Fourteen years of fires, hostage situations, MRSA and ‘romps’ on this entertaining show

Grey's Anatomy (RTE1, Monday) has almost been around as long as its literary namesake Gray's Anatomy (14 years and 160 years are basically the same thing to a Millennial like me). I was reminded of it recently by an excellently honest interview with Ellen Pompeo in the Hollywood Reporter, in which, among other things, she gave a gutsy defence of jobbing actors on network shows. It made me think.

"Grey's Anatomy is still on," is what I thought, if I'm being honest.

Pompeo plays the Meredith Grey of the title, Grey's Anatomy, a title which suggests that all the characters live inside her head like the Numskulls from the Beano. Much as I would like to see this show, the Numskulls on Grey's Anatomy live in a hospital.

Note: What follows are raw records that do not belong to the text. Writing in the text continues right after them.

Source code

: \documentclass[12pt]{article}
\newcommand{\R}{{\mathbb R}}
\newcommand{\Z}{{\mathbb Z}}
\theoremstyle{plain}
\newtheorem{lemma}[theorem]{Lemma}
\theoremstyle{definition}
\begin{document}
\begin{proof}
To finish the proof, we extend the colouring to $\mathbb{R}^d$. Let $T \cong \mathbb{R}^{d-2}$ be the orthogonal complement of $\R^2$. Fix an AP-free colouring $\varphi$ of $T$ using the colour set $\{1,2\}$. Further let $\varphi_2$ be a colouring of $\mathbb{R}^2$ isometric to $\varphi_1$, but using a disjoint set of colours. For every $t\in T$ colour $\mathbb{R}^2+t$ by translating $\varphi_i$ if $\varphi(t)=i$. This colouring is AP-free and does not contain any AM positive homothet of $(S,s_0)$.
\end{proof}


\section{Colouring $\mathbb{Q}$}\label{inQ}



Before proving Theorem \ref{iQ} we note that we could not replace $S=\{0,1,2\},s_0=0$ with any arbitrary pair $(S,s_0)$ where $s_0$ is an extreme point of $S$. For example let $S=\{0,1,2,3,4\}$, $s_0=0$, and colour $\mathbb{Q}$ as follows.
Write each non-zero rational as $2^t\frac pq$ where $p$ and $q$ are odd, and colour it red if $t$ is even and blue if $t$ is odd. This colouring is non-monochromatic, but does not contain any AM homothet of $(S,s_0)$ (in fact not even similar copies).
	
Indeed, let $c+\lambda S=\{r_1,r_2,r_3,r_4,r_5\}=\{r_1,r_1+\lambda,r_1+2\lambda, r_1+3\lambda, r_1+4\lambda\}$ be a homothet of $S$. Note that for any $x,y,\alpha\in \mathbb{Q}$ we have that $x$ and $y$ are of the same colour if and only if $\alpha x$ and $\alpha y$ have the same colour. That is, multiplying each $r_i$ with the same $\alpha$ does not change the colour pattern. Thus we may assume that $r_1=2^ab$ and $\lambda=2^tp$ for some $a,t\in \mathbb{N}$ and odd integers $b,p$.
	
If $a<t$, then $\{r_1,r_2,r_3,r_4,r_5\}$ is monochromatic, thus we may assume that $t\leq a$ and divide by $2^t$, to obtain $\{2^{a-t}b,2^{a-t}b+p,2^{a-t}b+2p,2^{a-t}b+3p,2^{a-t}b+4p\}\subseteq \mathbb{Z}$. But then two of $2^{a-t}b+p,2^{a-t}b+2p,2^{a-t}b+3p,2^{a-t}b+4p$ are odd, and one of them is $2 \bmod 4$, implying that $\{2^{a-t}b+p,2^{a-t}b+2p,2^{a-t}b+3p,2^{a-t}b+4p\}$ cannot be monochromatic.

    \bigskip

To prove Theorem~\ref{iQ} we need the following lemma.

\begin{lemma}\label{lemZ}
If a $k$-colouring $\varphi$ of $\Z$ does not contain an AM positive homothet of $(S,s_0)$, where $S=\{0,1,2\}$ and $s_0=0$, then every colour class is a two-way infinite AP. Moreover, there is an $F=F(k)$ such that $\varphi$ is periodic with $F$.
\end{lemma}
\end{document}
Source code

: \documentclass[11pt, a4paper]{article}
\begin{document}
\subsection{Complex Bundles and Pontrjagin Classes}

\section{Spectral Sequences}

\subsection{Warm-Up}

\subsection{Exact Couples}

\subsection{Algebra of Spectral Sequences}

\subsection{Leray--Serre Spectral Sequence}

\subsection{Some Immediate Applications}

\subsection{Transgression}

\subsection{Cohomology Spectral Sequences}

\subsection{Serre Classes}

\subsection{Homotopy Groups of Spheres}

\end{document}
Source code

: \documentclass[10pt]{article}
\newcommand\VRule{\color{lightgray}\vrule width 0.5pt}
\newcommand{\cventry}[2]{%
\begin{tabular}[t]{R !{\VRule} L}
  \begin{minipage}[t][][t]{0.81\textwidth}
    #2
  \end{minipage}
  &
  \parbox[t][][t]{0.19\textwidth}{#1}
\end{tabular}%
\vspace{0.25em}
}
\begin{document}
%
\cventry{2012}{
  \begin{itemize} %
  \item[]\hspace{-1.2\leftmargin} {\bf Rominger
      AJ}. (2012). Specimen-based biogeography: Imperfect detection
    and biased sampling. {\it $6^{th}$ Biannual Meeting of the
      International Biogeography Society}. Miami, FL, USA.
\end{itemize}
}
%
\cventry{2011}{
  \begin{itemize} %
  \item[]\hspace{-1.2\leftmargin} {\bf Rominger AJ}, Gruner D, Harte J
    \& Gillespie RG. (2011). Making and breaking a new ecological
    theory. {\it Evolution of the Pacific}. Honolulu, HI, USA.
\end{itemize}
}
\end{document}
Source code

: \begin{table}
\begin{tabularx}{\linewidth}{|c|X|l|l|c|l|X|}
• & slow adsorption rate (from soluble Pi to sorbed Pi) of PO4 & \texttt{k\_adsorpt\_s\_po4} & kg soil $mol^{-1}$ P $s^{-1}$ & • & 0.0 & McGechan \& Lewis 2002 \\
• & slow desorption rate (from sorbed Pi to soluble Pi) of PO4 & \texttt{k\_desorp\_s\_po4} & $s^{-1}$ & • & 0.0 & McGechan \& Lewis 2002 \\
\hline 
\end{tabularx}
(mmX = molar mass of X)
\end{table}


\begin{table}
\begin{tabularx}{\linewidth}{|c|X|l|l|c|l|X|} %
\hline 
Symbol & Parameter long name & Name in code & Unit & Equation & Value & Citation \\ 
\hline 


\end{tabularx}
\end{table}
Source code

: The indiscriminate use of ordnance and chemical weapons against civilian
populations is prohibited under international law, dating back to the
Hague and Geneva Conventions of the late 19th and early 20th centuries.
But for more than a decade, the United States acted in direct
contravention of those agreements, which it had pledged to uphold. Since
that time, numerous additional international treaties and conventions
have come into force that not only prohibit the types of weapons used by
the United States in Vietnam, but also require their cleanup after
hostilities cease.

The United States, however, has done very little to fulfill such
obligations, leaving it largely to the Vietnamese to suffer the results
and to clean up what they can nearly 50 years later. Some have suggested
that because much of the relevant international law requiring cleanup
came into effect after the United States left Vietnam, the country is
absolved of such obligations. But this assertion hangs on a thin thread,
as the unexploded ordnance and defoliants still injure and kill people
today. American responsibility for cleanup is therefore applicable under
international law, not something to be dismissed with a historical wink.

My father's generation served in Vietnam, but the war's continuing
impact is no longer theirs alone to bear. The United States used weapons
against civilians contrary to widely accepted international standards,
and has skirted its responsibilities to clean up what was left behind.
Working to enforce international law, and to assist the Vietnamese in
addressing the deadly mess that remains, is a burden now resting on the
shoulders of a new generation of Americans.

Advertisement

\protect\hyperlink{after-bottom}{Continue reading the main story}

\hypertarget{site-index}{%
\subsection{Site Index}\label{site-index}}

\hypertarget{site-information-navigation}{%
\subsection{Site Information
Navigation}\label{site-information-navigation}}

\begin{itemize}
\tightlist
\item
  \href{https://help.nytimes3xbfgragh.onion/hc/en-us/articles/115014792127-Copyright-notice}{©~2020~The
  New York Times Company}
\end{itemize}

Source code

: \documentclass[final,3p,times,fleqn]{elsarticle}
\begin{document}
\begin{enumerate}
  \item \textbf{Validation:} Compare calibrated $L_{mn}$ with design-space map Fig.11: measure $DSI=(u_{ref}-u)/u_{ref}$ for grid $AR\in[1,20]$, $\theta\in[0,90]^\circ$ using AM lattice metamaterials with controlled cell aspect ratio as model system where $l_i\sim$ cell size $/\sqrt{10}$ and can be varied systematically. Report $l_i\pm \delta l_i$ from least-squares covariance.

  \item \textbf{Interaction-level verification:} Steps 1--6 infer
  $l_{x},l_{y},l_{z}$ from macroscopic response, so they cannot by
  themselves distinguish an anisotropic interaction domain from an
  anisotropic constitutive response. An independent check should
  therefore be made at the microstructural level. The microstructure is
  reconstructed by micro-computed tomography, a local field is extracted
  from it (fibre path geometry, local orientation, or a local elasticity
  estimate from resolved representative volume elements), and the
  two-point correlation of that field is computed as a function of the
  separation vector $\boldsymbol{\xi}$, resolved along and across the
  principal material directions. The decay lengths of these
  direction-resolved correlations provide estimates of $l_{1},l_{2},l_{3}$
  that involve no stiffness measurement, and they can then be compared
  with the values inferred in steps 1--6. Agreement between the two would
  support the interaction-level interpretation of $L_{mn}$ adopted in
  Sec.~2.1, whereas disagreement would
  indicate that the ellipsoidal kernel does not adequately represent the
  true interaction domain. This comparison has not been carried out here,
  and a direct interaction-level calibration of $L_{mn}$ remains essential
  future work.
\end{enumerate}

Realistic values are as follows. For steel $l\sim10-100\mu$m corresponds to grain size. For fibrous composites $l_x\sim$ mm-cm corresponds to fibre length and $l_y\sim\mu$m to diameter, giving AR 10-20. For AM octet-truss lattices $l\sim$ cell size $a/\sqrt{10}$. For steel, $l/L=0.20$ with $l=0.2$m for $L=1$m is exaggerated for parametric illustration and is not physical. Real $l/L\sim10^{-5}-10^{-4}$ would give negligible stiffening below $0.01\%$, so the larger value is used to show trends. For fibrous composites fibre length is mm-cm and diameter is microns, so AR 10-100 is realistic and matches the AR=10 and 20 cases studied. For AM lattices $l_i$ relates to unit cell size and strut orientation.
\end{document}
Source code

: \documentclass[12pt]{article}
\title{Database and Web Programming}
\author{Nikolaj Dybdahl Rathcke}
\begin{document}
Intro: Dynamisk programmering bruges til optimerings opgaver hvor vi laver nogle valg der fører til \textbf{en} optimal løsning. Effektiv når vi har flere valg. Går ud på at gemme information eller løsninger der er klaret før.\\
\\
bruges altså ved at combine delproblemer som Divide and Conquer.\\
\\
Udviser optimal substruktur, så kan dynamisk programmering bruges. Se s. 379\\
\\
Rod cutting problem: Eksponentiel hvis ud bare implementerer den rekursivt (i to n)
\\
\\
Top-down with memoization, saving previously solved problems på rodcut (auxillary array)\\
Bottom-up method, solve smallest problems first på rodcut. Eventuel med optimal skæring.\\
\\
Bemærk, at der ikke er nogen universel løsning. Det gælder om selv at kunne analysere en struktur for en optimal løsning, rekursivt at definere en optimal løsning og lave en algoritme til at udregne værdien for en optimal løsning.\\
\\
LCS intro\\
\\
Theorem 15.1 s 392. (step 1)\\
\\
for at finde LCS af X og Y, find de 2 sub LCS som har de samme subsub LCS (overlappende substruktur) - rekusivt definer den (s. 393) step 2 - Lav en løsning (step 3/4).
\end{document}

They have been doing so for fourteen years now, breaking down social barriers for hot doctors with complicated personal lives. They’ve certainly changed my perspective. “I’m not letting easily distracted sexy medics treat me,” I might once have cried, absconding from Tallaght hospital in a revealing blue hospital gown. Nowadays, however, if my doctor isn’t smouldering at a hunky anaesthesiologist while reading my charts I get worried that they’re not fully committed to their career.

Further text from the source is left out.